Ed Motta explica que precisa cantar Manuel nos shows que faz nos finais de semana “para pagar as contas”. Com 20 anos de carreira recém-completados, o músico revela que não sairia mais de casa para trabalhar, se pudesse. “Sou artista performático por questão de sobrevivência, mas gosto muito mais de compor. Se fosse milionário como Paul McCartney só lançaria discos, não faria shows. Estou adorando essa fase agora, de não ter que provar nada para ninguém no palco”, confessa Ed.
Atualmente ele está ensaiando 7 — O Musical, espetáculo que estréia nesta semana, com a assinatura da dupla Cláudio Botelho e Charles Möeller e músicas do compositor. Fã dos musicais da Broadway— ele arrematou de um colecionador quase 3 mil discos de vinil com trilhas do gênero —, Ed aproximou-se de Cláudio e Charles ao assistir à montagem de Company, de Stephen Sondheim, feita pela dupla em 2001.
Voltaram a conversar dois anos depois, quando o cantor mostrou composições com forte pegada teatral. As músicas ganharam letras de Botelho e Möeller assinou o texto de uma Branca de Neve sob a ótica da madrasta.
Nascia aí o soturno 7 — o Musical, estrelado por um elenco que reúne nomes manjados do gênero como Gottsha e Alessandra Maestrini (que faz a Bozena no seriado Toma Lá, Dá Cá) e algumas surpresas como Rogéria e a cantora Elianna Pittman, em sua estréia na atuação.
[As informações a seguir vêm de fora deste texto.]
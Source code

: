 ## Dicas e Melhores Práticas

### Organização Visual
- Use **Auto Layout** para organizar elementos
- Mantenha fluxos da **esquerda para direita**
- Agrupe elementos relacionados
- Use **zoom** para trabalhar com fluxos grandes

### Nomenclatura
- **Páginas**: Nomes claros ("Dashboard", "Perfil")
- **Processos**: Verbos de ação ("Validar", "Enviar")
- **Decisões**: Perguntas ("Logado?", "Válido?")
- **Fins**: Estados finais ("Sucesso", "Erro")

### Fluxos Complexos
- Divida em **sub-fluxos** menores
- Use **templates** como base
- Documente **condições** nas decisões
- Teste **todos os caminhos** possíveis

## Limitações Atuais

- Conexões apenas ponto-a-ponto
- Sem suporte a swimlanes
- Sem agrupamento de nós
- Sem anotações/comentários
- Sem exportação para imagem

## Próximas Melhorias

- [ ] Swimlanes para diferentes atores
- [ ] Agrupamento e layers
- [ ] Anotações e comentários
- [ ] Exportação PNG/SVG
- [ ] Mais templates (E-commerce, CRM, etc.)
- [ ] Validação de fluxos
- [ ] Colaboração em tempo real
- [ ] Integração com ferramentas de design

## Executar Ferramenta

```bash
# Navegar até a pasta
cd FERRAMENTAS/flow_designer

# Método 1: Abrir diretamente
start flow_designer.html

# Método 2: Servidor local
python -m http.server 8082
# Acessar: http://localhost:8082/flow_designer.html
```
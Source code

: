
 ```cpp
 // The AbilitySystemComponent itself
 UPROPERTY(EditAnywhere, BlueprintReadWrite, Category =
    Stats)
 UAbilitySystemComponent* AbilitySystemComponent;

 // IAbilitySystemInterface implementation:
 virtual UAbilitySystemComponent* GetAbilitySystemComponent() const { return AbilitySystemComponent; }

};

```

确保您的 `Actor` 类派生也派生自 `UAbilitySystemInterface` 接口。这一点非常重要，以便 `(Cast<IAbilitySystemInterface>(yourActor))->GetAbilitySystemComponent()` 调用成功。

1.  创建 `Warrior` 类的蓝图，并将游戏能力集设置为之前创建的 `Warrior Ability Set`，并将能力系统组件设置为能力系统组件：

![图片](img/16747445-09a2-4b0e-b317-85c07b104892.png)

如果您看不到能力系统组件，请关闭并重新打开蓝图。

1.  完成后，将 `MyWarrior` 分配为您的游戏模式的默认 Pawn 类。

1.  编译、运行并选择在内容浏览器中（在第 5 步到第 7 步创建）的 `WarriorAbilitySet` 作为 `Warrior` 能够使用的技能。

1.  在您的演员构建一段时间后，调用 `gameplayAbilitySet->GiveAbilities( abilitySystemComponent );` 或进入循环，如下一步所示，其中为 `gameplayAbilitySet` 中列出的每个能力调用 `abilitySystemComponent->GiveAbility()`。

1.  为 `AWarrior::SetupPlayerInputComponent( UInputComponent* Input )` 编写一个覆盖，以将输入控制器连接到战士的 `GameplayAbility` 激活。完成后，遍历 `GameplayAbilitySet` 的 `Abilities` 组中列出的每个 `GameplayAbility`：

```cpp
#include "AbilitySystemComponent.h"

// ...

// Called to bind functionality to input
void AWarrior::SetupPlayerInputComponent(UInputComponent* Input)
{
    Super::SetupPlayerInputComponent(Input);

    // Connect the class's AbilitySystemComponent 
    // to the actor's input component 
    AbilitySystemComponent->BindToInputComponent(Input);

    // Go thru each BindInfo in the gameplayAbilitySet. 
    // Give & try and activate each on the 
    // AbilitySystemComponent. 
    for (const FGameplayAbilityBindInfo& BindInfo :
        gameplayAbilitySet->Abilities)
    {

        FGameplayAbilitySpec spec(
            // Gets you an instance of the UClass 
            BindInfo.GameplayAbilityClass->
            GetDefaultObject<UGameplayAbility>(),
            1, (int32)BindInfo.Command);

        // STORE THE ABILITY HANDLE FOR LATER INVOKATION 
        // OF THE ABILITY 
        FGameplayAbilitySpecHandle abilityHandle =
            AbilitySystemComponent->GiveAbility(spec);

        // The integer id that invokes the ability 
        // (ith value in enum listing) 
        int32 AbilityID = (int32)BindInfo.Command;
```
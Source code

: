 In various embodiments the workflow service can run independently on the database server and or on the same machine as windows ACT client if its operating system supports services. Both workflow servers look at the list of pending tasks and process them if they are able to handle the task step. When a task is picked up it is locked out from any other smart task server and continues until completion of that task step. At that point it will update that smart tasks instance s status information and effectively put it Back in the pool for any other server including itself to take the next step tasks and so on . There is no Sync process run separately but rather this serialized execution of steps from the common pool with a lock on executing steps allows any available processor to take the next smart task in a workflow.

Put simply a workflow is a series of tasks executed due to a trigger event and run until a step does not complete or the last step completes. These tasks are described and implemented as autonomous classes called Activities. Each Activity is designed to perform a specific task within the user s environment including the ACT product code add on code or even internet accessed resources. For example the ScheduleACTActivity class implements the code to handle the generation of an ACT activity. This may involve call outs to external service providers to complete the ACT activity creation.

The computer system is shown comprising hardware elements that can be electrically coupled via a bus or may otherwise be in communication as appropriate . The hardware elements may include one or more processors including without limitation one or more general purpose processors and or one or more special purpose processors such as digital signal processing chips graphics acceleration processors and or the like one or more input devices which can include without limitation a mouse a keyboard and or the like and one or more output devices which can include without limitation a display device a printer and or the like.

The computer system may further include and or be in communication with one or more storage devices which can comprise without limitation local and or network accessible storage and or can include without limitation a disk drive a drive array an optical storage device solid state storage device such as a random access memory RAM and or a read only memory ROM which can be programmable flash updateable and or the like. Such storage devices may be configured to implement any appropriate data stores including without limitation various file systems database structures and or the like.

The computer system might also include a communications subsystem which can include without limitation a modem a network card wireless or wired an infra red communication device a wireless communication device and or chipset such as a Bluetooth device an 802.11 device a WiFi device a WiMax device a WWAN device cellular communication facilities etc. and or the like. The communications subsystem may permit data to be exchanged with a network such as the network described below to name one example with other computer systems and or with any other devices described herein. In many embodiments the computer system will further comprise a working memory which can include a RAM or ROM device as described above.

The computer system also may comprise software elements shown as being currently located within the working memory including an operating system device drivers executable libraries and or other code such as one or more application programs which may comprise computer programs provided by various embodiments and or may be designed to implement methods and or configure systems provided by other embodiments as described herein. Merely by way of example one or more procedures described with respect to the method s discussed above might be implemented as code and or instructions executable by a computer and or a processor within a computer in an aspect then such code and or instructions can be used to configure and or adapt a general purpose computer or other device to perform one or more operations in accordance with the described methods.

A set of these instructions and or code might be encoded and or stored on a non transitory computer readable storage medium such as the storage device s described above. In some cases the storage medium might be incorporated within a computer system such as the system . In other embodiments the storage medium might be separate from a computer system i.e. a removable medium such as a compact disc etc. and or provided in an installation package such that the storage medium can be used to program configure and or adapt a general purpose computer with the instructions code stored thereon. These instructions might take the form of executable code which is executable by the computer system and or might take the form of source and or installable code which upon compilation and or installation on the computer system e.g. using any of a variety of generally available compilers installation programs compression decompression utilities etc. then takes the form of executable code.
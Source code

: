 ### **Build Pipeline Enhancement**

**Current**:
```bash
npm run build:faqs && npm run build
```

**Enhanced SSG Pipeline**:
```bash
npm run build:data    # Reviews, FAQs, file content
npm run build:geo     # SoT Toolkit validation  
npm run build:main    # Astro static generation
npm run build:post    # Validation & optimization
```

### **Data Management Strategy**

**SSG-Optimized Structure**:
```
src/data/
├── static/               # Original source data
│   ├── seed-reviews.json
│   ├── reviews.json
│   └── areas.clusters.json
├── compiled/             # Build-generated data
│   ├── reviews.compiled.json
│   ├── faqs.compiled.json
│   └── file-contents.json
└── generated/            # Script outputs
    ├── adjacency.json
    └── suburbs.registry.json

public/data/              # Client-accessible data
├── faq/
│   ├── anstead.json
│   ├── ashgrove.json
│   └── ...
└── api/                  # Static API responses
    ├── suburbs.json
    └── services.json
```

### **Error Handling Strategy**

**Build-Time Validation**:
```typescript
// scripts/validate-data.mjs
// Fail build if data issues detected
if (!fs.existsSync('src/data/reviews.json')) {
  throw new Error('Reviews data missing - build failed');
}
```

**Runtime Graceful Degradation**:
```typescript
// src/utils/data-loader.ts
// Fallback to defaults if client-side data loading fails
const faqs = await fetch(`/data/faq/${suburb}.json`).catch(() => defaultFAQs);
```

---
“Quando fomos conversar com o Ed, notamos que a música que ele nos mostrou não era nada parecida com os discos dele. O Charles teve a idéia da história da mulher que perde o marido e procura uma cartomante, mas precisa matar uma pessoa para ter seu desejo atendido. Não é uma comédia musical leve”, avisa Botelho.
Aprendizado
Para Ed, o musical foi a oportunidade de aprender a trabalhar em grupo. “Sempre trabalhei de forma centralizadora, pensando no que estava bom para mim. Está sendo como numa relação de amor, de perguntar: ‘Está bom para você?’”. Com planos de lançar CD novo até o fim do ano, além de outro álbum com a trilha do musical, Ed garante que nunca se acomodou. “O disco novo será diferente de tudo que já fiz. Mas tenho vontade de fazer outros musicais também”, avisa o cantor, de 36 anos.
O musical é o primeiro espetáculo autoral da dupla Cláudio Botelho e Charles Möeller, referência do gênero. “O Brasil tem mania de comer o requentado. Nada é 100% original. É sempre fulano interpreta alguém”, critica Ed.
“O meu interesse pelos musicais começou pelo jazz. Mas nunca tive grandes esperanças em trabalhar nisso, tanto que coloquei algumas dessas composições nos meus dois últimos discos”. Na hora de compor, Ed confessa que não pensa em agradar ninguém. “Nem mesmo a mim. Vou fazendo, independentemente do resultado. Às vezes até eu mesmo acho chatíssimo, mas termino mesmo assim, vou me acostumando”, conta.